At least I know there’s a way forward. Thank you thank you.
I guess at some point some Dorico programmers might read this post. Maybe there’s a possibility Dorico could look into solving this potential problem on xml imports? It would commend their software to every Finale user who is being forced to change over and save us from having to buy both Sibelius and Dorico; in $AU that’s quite a lot of money (over $600)! I’m a composer I’m not made of cash! I already have a Waves subscription, a Reason subscription, an Adobe subscription, a Microsoft subscription, an iTunes match subscription, an iCloud subscription, etc etc.
Or maybe even Finale could fix whatever is causing this problem, as a final gesture of goodwill before we all change over? Either would be great ! Cheers.
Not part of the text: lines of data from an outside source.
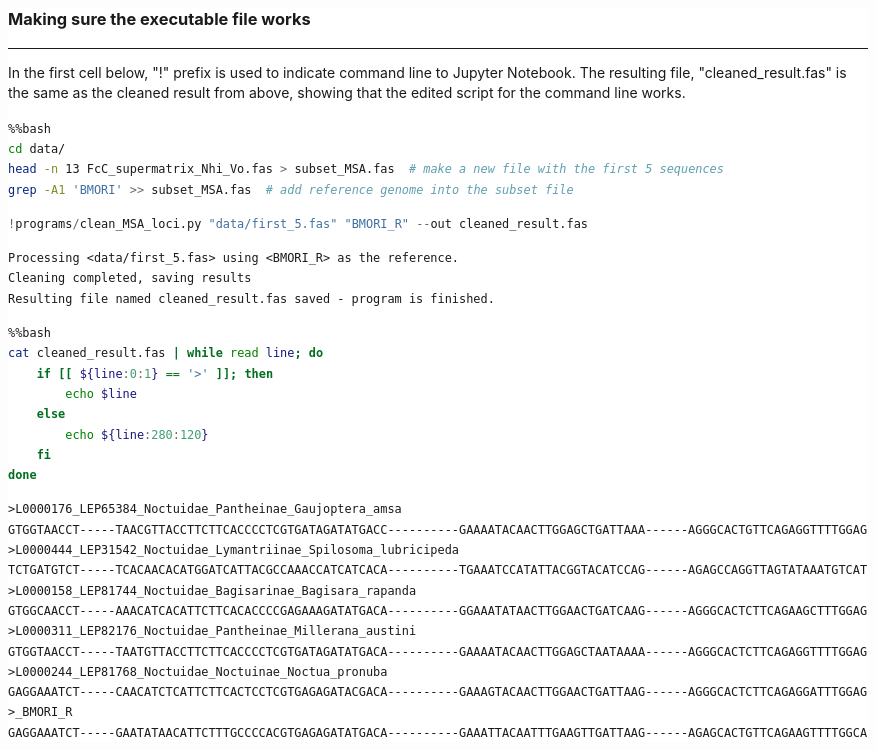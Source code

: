 

### Making sure the executable file works
---------------------------------------------------------------
In the first cell below, "!" prefix is used to indicate command line to Jupyter Notebook. The resulting file, "cleaned_result.fas" is the same as the cleaned result from above, showing that the edited script for the command line works.

```bash
%%bash
cd data/
head -n 13 FcC_supermatrix_Nhi_Vo.fas > subset_MSA.fas  # make a new file with the first 5 sequences 
grep -A1 'BMORI' >> subset_MSA.fas  # add reference genome into the subset file 
```

```python
!programs/clean_MSA_loci.py "data/first_5.fas" "BMORI_R" --out cleaned_result.fas
```

    Processing <data/first_5.fas> using <BMORI_R> as the reference.
    Cleaning completed, saving results
    Resulting file named cleaned_result.fas saved - program is finished.



```bash
%%bash
cat cleaned_result.fas | while read line; do
    if [[ ${line:0:1} == '>' ]]; then
        echo $line
    else
        echo ${line:280:120}
    fi
done
```

    >L0000176_LEP65384_Noctuidae_Pantheinae_Gaujoptera_amsa
    GTGGTAACCT-----TAACGTTACCTTCTTCACCCCTCGTGATAGATATGACC----------GAAAATACAACTTGGAGCTGATTAAA------AGGGCACTGTTCAGAGGTTTTGGAG
    >L0000444_LEP31542_Noctuidae_Lymantriinae_Spilosoma_lubricipeda
    TCTGATGTCT-----TCACAACACATGGATCATTACGCCAAACCATCATCACA----------TGAAATCCATATTACGGTACATCCAG------AGAGCCAGGTTAGTATAAATGTCAT
    >L0000158_LEP81744_Noctuidae_Bagisarinae_Bagisara_rapanda
    GTGGCAACCT-----AAACATCACATTCTTCACACCCCGAGAAAGATATGACA----------GGAAATATAACTTGGAACTGATCAAG------AGGGCACTCTTCAGAAGCTTTGGAG
    >L0000311_LEP82176_Noctuidae_Pantheinae_Millerana_austini
    GTGGTAACCT-----TAATGTTACCTTCTTCACCCCTCGTGATAGATATGACA----------GAAAATACAACTTGGAGCTAATAAAA------AGGGCACTCTTCAGAGGTTTTGGAG
    >L0000244_LEP81768_Noctuidae_Noctuinae_Noctua_pronuba
    GAGGAAATCT-----CAACATCTCATTCTTCACTCCTCGTGAGAGATACGACA----------GAAAGTACAACTTGGAACTGATTAAG------AGGGCACTCTTCAGAGGATTTGGAG
    >_BMORI_R
    GAGGAAATCT-----GAATATAACATTCTTTGCCCCACGTGAGAGATATGACA----------GAAATTACAATTTGAAGTTGATTAAG------AGAGCACTGTTCAGAAGTTTTGGCA
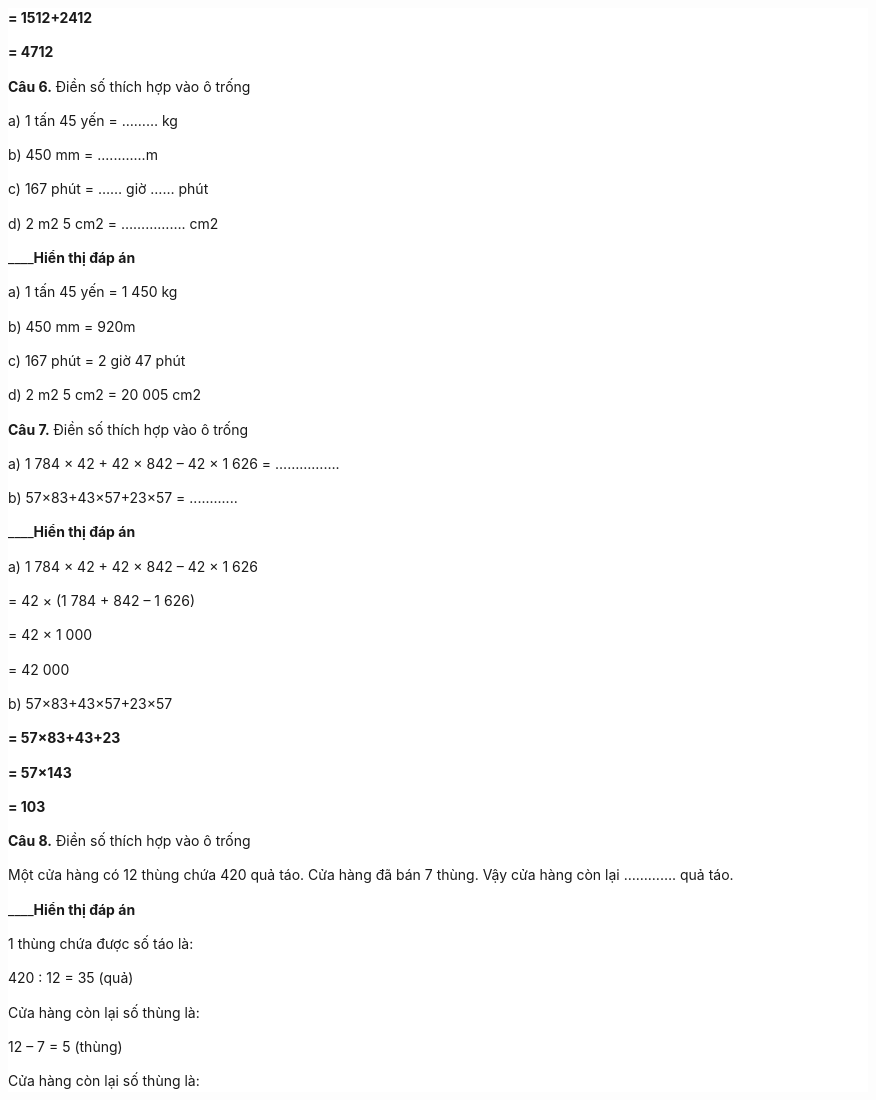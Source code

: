 **= 1512+2412**

**= 4712**

**Câu 6.** Điền số thích hợp vào ô trống

a) 1 tấn 45 yến = ……… kg

b) 450 mm = ............m

c) 167 phút = …… giờ …… phút

d) 2 m2 5 cm2 = ……………. cm2

____**Hiển thị đáp án**

a) 1 tấn 45 yến = 1 450 kg

b) 450 mm = 920m

c) 167 phút = 2 giờ 47 phút

d) 2 m2 5 cm2 = 20 005 cm2

**Câu 7.** Điền số thích hợp vào ô trống

a) 1 784 × 42 + 42 × 842 – 42 × 1 626 = …………….

b) 57×83+43×57+23×57 = ............

____**Hiển thị đáp án**

a) 1 784 × 42 + 42 × 842 – 42 × 1 626 

= 42 × (1 784 + 842 – 1 626)

= 42 × 1 000

= 42 000

b) 57×83+43×57+23×57

**= 57×83+43+23**

**= 57×143**

**= 103**

**Câu 8.** Điền số thích hợp vào ô trống

Một cửa hàng có 12 thùng chứa 420 quả táo. Cửa hàng đã bán 7 thùng. Vậy cửa hàng còn lại …………. quả táo.

____**Hiển thị đáp án**

1 thùng chứa được số táo là:

420 : 12 = 35 (quả)

Cửa hàng còn lại số thùng là:

12 – 7 = 5 (thùng)

Cửa hàng còn lại số thùng là:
Deleting the contents of bar 15 from the viola part in Finale before exporting the MusicXML also appears to fix it and it works - just a matter of entering those two notes back in after opening it in Dorico.
So even if you didn’t know where the problem was happening, the crazy ties in bar 15 of the viola on initial import attempt into Dorico would give you a clue and then you could delete the contents of that bar of the viola in Finale and try the export again.
Wondering if you have tried importing into Musescore and from there into Dorico?
That would possibly work because when I tested the import of the original XML into the latest MuseScore, MuseScore silently deletes the weird E-flat in the viola that is the problem, so probably re-exporting and importing into Dorico might work. However MuseScore doesn’t seem to be able to import the composite time signatures (it just shows 1/4 instead of 1/4+3/8+1/4+1/4, same as Sibelius) while, of the three programs, only Dorico imports the 1/4+3/8+1/4+1/4 correctly. So you could end up with other problems caused by this data loss.